■ **Stored data**:
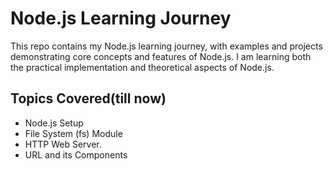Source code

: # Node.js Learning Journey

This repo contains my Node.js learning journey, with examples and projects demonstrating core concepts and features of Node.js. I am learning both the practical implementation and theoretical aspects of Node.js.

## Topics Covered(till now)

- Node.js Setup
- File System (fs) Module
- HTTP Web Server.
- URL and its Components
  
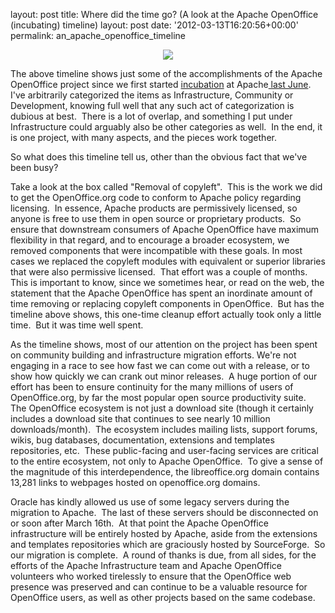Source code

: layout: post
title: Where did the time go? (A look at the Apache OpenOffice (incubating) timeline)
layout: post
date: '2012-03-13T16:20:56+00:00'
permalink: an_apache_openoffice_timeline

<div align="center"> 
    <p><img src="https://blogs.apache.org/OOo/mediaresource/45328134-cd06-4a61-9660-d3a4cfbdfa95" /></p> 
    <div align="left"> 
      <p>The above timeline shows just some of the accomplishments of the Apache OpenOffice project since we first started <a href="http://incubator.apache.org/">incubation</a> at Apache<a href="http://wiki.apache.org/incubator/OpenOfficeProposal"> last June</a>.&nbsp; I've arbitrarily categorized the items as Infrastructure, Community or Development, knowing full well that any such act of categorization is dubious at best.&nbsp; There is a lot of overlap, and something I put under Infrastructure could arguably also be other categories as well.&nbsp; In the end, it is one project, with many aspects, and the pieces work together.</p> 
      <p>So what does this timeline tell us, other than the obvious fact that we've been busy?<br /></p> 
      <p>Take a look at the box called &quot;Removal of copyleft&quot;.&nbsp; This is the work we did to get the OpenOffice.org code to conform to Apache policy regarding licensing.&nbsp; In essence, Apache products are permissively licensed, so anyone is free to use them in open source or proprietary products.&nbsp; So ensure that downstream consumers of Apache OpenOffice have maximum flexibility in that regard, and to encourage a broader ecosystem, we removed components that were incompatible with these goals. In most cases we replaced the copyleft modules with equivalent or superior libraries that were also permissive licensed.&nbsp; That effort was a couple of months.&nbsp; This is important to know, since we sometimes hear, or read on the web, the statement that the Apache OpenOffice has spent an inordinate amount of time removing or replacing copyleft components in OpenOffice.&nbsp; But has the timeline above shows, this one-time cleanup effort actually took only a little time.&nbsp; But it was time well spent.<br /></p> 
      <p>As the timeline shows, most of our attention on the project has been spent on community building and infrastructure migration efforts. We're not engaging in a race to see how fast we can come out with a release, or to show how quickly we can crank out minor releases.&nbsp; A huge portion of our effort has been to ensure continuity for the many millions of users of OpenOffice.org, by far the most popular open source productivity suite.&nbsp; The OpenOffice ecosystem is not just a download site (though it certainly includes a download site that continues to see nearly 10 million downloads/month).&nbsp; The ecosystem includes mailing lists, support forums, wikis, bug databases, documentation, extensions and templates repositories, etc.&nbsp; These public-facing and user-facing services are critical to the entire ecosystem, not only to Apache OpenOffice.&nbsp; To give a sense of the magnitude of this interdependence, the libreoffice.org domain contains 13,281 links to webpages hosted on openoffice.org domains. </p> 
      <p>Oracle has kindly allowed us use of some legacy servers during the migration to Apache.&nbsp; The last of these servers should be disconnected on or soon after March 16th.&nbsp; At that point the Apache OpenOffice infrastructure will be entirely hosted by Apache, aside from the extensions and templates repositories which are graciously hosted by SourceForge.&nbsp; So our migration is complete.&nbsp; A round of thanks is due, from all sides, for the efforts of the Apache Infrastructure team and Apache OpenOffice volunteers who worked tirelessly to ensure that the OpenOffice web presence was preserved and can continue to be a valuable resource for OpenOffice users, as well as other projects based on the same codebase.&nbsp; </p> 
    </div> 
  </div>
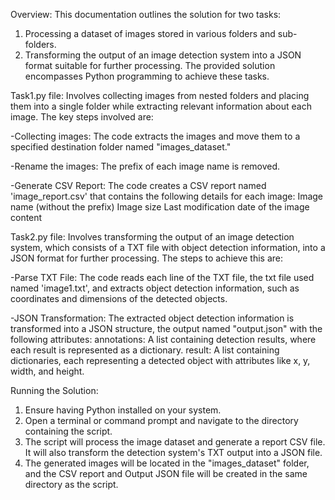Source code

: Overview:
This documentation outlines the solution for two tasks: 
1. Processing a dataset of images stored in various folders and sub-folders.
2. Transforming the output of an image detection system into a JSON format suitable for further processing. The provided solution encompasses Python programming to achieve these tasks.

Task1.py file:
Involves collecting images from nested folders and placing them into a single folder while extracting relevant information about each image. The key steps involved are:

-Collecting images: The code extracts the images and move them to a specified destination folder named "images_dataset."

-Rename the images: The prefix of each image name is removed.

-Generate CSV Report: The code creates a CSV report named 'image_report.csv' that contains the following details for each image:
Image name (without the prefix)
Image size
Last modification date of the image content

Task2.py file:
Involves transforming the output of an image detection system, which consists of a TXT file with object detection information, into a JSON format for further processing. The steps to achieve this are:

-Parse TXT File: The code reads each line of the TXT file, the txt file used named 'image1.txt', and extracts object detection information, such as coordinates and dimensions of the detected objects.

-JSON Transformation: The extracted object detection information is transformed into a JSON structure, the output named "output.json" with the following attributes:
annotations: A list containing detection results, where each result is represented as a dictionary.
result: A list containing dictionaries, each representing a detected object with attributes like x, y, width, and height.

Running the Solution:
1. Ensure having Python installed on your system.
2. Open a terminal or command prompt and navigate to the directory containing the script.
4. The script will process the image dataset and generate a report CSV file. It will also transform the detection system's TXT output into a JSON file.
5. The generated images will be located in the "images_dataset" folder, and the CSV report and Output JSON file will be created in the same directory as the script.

■ **Your objective**:
Write the material out again exactly. Do not include the pictures.

■ **Exercise answer**:
Source code

: # Node.js Learning Journey

This repo contains my Node.js learning journey, with examples and projects demonstrating core concepts and features of Node.js. I am learning both the practical implementation and theoretical aspects of Node.js.

## Topics Covered(till now)

- Node.js Setup
- File System (fs) Module
- HTTP Web Server.
- URL and its Components
  
Source code

: layout: post
title: Where did the time go? (A look at the Apache OpenOffice (incubating) timeline)
layout: post
date: '2012-03-13T16:20:56+00:00'
permalink: an_apache_openoffice_timeline

<div align="center"> 
    <p><img src="https://blogs.apache.org/OOo/mediaresource/45328134-cd06-4a61-9660-d3a4cfbdfa95" /></p> 
    <div align="left"> 
      <p>The above timeline shows just some of the accomplishments of the Apache OpenOffice project since we first started <a href="http://incubator.apache.org/">incubation</a> at Apache<a href="http://wiki.apache.org/incubator/OpenOfficeProposal"> last June</a>.&nbsp; I've arbitrarily categorized the items as Infrastructure, Community or Development, knowing full well that any such act of categorization is dubious at best.&nbsp; There is a lot of overlap, and something I put under Infrastructure could arguably also be other categories as well.&nbsp; In the end, it is one project, with many aspects, and the pieces work together.</p> 
      <p>So what does this timeline tell us, other than the obvious fact that we've been busy?<br /></p> 
      <p>Take a look at the box called &quot;Removal of copyleft&quot;.&nbsp; This is the work we did to get the OpenOffice.org code to conform to Apache policy regarding licensing.&nbsp; In essence, Apache products are permissively licensed, so anyone is free to use them in open source or proprietary products.&nbsp; So ensure that downstream consumers of Apache OpenOffice have maximum flexibility in that regard, and to encourage a broader ecosystem, we removed components that were incompatible with these goals. In most cases we replaced the copyleft modules with equivalent or superior libraries that were also permissive licensed.&nbsp; That effort was a couple of months.&nbsp; This is important to know, since we sometimes hear, or read on the web, the statement that the Apache OpenOffice has spent an inordinate amount of time removing or replacing copyleft components in OpenOffice.&nbsp; But has the timeline above shows, this one-time cleanup effort actually took only a little time.&nbsp; But it was time well spent.<br /></p> 
      <p>As the timeline shows, most of our attention on the project has been spent on community building and infrastructure migration efforts. We're not engaging in a race to see how fast we can come out with a release, or to show how quickly we can crank out minor releases.&nbsp; A huge portion of our effort has been to ensure continuity for the many millions of users of OpenOffice.org, by far the most popular open source productivity suite.&nbsp; The OpenOffice ecosystem is not just a download site (though it certainly includes a download site that continues to see nearly 10 million downloads/month).&nbsp; The ecosystem includes mailing lists, support forums, wikis, bug databases, documentation, extensions and templates repositories, etc.&nbsp; These public-facing and user-facing services are critical to the entire ecosystem, not only to Apache OpenOffice.&nbsp; To give a sense of the magnitude of this interdependence, the libreoffice.org domain contains 13,281 links to webpages hosted on openoffice.org domains. </p> 
      <p>Oracle has kindly allowed us use of some legacy servers during the migration to Apache.&nbsp; The last of these servers should be disconnected on or soon after March 16th.&nbsp; At that point the Apache OpenOffice infrastructure will be entirely hosted by Apache, aside from the extensions and templates repositories which are graciously hosted by SourceForge.&nbsp; So our migration is complete.&nbsp; A round of thanks is due, from all sides, for the efforts of the Apache Infrastructure team and Apache OpenOffice volunteers who worked tirelessly to ensure that the OpenOffice web presence was preserved and can continue to be a valuable resource for OpenOffice users, as well as other projects based on the same codebase.&nbsp; </p> 
    </div> 
  </div>
Source code

: Overview:
This documentation outlines the solution for two tasks: 
1. Processing a dataset of images stored in various folders and sub-folders.
2. Transforming the output of an image detection system into a JSON format suitable for further processing. The provided solution encompasses Python programming to achieve these tasks.

Task1.py file:
Involves collecting images from nested folders and placing them into a single folder while extracting relevant information about each image. The key steps involved are:

-Collecting images: The code extracts the images and move them to a specified destination folder named "images_dataset."

-Rename the images: The prefix of each image name is removed.

-Generate CSV Report: The code creates a CSV report named 'image_report.csv' that contains the following details for each image:
Image name (without the prefix)
Image size
Last modification date of the image content

Task2.py file:
Involves transforming the output of an image detection system, which consists of a TXT file with object detection information, into a JSON format for further processing. The steps to achieve this are:

-Parse TXT File: The code reads each line of the TXT file, the txt file used named 'image1.txt', and extracts object detection information, such as coordinates and dimensions of the detected objects.

-JSON Transformation: The extracted object detection information is transformed into a JSON structure, the output named "output.json" with the following attributes:
annotations: A list containing detection results, where each result is represented as a dictionary.
result: A list containing dictionaries, each representing a detected object with attributes like x, y, width, and height.

Running the Solution:
1. Ensure having Python installed on your system.
2. Open a terminal or command prompt and navigate to the directory containing the script.
4. The script will process the image dataset and generate a report CSV file. It will also transform the detection system's TXT output into a JSON file.
5. The generated images will be located in the "images_dataset" folder, and the CSV report and Output JSON file will be created in the same directory as the script.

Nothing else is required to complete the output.